As I learned, scientists still “tend to describe how a complex system looks and behaves”, because it’s not clear what a complex system is exactly. So far researchers define it as something that “consists of many elements that interact so strongly that they tend to organize themselves in one way or another”. As a comparison: “A car may be complicated, but it is not a complex system, as each of its parts interacts with a few others in a predictable way. But cars in traffic form a complex system, as drivers’ jockeying for position can lead to surprises such as ‘phantom’ traffic jams that arise for no obvious reason”.
Some of the articles:
Reading “Predicting the Behavior of Techno-Social Systems” I learned about what brings us closer to achieving true predictive power of the behavior of techno-social systems and that there is the need for a “network” mindset. The article focuses on human interactions and mobility and talks about moving the analysis of networks from “small social groups” to the “quantitative analysis of social aggregate states”.

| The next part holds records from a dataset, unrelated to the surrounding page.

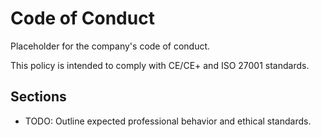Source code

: # Code of Conduct

Placeholder for the company's code of conduct.

This policy is intended to comply with CE/CE+ and ISO 27001 standards.

## Sections
- TODO: Outline expected professional behavior and ethical standards.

“Scale-Free Networks: A Decade and Beyond” talks about whether real networks as the society, the Internet, or the cell could function seamlessly if their people, nodes, or molecules, were wired randomly together.
“Revisiting the Foundations of Network Analysis” explores when a node is a node, standard frameworks, network processes and the choice of the right network presentation. Some of the key words for me: “reality mining”, which has been defined as the “collection of machine-sensed environmental data that are related to human social behavior”.
A Newsweek article is making waves. The author Sharon Begley asserts that academia and organized science essentially slow down the path from basic science to a meaningful “cure”. One of her major arguments is that academic science emphasizes basic science and novel discoveries at the expense of research around patient treatments. That explains why this article even sparked the interest of the CTSA. The solution that Sharon Begley offers? – “a powerful director who can get beyond the rhetoric about moving discoveries out of the lab and make it a reality.” In her view “that hasn’t happened yet, six years after a much-ballyhooed NIH ‘road map’ declared such bench-to-bedside research a priority and vowed to reward risk-taking, innovative studies, not the same old incremental research that has produced too few cures.”
But there seems to be disagreement. An interesting blog post comments on this article and provides interesting insights from a researcher’s perspective: “Begley’s criticisms rely on some anecdotal stories from researchers, who either had a hard time getting their research funded, or found their translational research being published in ‘less prestigious’ journals than their or others more basic science research. But there’s no evidence that this is a system-wide phenomena – indeed, I’d counter with my own anecdotes that translational research is currently the new golden child of the area of science I’m exposed to,…”
I call this post Tangential Thoughts, since it focuses on what the research community things about communication technology, which might be interesting to some of you.
I found two articles: One talks about how researchers more and more use mobile phones to collect data. In “Personal technology: Phoning in data” Roberta Kwok explores how “budget-conscious” and “digitally savvy scientists can write and distribute mobile-phone software for everything from monitoring traffic to reporting invasive species”. Maybe this is something for us to keep in mind and exploring?
Another article titled “Big Brother has evolved” by Jerome E. Dobson mentions human-tracking systems in scientific research. Dobson argues that the “social-networking benefits of human-tracking systems will surely be substantial” and that” the technology is bound to alter all sorts of social relationships”, including the one between researcher and subject. Yet, “investigators need to understand the risks as well as the benefits of new research opportunities”. His conclusion is not at all comforting, though: “We have entered a grand social experiment as momentous as any in our past and yet one so insidious that hardly anyone seems to have noticed”.